### ABOUT THIS EXERCISE
Records follow. Print exactly the lines from the one that has "a[i], a[j] = a[j], a[i]" through the one that has "seacrh terms (vql)", inclusive, and omit the pictures.

Saved entries:
————————

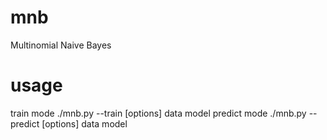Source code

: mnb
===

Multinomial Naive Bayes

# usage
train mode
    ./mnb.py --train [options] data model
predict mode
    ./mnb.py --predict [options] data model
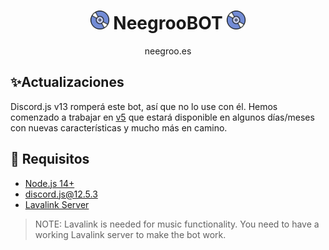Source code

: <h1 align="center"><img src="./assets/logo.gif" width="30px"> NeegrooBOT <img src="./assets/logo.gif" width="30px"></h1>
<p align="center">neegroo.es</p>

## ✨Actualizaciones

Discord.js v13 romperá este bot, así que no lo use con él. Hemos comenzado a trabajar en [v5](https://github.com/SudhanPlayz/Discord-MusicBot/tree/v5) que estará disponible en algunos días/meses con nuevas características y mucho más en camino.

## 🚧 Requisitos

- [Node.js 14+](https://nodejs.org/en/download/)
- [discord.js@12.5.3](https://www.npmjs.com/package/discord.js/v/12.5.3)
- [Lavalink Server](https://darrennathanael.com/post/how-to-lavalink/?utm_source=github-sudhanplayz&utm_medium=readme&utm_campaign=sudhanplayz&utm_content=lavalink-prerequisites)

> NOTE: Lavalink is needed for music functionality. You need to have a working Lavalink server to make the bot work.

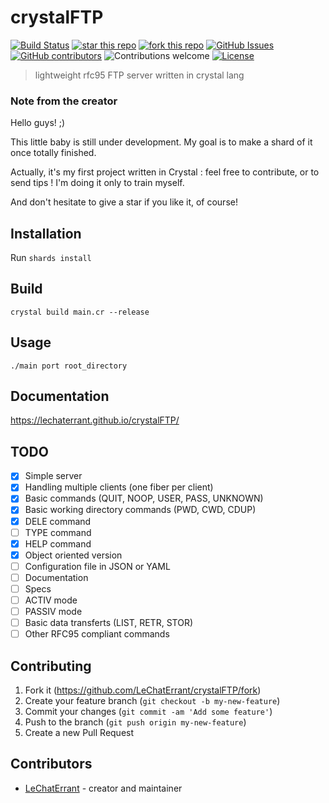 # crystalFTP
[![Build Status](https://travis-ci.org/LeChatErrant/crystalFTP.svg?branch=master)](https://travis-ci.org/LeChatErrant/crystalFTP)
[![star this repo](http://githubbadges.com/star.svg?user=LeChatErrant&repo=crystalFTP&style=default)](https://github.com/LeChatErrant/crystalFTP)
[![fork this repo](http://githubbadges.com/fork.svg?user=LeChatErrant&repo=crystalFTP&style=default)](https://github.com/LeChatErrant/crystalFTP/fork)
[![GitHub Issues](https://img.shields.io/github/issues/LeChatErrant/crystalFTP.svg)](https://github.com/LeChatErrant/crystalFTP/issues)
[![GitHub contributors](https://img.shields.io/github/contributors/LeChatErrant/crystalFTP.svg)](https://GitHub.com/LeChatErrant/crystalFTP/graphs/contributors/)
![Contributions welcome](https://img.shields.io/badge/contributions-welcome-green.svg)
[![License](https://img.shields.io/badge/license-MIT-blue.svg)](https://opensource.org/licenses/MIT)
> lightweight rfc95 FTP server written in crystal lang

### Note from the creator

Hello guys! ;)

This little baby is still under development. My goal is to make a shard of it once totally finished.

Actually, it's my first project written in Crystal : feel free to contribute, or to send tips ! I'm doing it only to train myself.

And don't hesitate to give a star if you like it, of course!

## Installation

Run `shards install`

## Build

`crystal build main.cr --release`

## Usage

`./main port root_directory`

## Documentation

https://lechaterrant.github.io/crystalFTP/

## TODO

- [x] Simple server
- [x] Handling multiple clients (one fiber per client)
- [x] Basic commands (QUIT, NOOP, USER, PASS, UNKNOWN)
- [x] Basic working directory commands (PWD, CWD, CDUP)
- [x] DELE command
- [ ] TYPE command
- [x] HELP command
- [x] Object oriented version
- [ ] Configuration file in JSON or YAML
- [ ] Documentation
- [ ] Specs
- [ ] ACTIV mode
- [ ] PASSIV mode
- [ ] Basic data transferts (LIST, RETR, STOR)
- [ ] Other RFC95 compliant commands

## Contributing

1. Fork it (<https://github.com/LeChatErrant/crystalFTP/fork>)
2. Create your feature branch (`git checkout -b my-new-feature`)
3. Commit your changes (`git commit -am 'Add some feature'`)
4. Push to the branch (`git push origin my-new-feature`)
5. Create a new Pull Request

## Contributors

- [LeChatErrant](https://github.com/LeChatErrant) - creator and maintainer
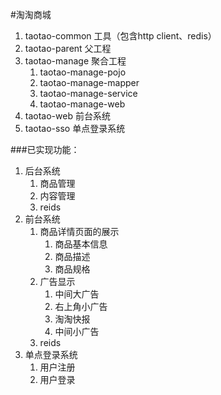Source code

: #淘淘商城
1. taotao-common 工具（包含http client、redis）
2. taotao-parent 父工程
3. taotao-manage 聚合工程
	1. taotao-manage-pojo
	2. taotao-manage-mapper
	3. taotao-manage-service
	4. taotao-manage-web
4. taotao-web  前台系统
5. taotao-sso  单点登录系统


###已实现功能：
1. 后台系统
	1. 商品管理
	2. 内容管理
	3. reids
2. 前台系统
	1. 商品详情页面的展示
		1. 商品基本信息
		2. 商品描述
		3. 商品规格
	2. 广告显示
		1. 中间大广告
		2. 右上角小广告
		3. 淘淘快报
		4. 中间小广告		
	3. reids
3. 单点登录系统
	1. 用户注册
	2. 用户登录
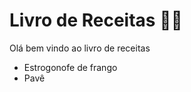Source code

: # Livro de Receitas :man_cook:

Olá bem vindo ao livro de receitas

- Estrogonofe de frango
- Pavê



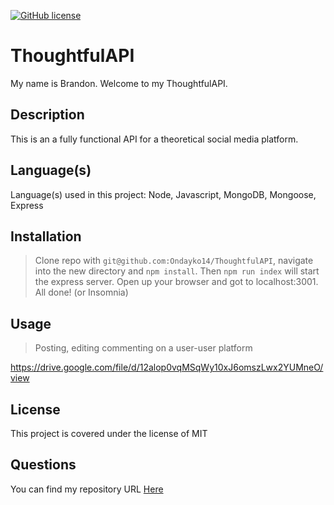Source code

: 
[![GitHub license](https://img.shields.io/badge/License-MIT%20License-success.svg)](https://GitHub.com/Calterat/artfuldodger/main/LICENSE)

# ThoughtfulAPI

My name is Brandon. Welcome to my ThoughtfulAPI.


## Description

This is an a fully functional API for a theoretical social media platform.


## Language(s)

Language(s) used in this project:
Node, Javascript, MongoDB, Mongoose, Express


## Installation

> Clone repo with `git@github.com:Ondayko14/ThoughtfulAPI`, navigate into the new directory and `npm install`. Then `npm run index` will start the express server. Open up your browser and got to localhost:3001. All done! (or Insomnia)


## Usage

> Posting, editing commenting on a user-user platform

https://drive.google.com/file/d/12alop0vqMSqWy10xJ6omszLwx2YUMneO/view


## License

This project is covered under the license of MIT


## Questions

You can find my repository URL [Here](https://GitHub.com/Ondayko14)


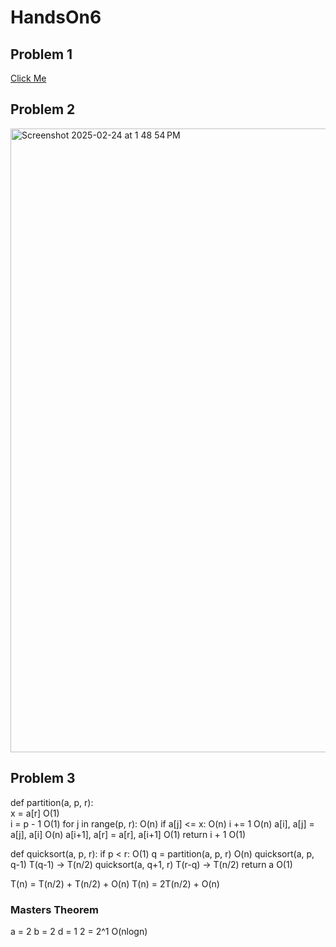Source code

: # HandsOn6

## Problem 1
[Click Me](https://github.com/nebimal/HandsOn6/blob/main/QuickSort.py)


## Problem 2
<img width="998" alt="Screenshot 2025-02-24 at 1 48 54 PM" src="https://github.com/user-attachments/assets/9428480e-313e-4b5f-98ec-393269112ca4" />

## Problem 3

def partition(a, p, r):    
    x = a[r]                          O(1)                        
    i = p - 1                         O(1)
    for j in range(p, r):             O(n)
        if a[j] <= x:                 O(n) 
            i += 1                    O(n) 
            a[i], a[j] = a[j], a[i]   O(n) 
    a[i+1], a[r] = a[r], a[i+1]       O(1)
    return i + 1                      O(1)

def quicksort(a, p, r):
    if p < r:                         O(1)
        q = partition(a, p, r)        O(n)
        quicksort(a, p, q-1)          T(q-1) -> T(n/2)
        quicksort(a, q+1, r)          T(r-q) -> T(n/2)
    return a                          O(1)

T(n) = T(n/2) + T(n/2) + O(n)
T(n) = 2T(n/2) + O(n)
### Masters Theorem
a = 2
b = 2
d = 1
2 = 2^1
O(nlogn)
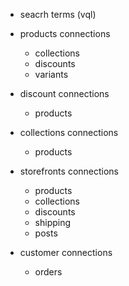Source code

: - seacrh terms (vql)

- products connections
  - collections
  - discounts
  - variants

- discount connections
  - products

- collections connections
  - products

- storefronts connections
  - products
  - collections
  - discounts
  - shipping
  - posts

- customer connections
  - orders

————————

### ANSWER SECTION
            a[i], a[j] = a[j], a[i]   O(n) 
    a[i+1], a[r] = a[r], a[i+1]       O(1)
    return i + 1                      O(1)

def quicksort(a, p, r):
    if p < r:                         O(1)
        q = partition(a, p, r)        O(n)
        quicksort(a, p, q-1)          T(q-1) -> T(n/2)
        quicksort(a, q+1, r)          T(r-q) -> T(n/2)
    return a                          O(1)

T(n) = T(n/2) + T(n/2) + O(n)
T(n) = 2T(n/2) + O(n)
### Masters Theorem
a = 2
b = 2
d = 1
2 = 2^1
O(nlogn)
Source code

: - seacrh terms (vql)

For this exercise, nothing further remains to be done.